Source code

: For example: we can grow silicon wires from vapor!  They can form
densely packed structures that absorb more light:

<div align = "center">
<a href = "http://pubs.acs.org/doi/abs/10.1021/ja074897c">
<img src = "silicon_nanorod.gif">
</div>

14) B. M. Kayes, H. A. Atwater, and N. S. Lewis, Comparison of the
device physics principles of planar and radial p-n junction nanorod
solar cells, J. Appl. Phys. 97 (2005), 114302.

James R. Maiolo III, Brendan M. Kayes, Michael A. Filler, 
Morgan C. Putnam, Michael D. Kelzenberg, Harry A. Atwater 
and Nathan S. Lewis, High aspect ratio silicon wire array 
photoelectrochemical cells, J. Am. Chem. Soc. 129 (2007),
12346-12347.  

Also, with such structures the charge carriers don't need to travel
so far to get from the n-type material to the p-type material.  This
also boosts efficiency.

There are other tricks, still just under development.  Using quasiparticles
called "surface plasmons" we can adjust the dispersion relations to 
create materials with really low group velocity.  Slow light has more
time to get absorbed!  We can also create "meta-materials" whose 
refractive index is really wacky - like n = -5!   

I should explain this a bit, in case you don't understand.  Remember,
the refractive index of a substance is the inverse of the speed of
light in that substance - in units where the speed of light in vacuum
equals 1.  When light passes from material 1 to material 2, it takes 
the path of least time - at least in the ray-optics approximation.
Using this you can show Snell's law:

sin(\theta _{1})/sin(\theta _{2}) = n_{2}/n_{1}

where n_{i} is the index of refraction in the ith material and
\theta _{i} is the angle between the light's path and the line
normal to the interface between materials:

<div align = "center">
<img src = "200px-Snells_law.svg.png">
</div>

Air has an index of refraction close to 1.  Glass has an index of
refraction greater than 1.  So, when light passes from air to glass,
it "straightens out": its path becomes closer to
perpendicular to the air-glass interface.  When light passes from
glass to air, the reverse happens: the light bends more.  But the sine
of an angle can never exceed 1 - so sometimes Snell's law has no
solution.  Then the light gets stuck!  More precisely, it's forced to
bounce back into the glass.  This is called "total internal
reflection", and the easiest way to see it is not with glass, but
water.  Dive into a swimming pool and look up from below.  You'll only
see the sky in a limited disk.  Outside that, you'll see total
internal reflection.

════════════════

> [TASK TO CARRY OUT]:
All that is wanted is a faithful reproduction of the line above with "There are other", the line with "light in that", and every line in between.

> [WRITTEN ANSWER]:
There are other tricks, still just under development.  Using quasiparticles
called "surface plasmons" we can adjust the dispersion relations to 
create materials with really low group velocity.  Slow light has more
time to get absorbed!  We can also create "meta-materials" whose 
refractive index is really wacky - like n = -5!   

I should explain this a bit, in case you don't understand.  Remember,
the refractive index of a substance is the inverse of the speed of
light in that substance - in units where the speed of light in vacuum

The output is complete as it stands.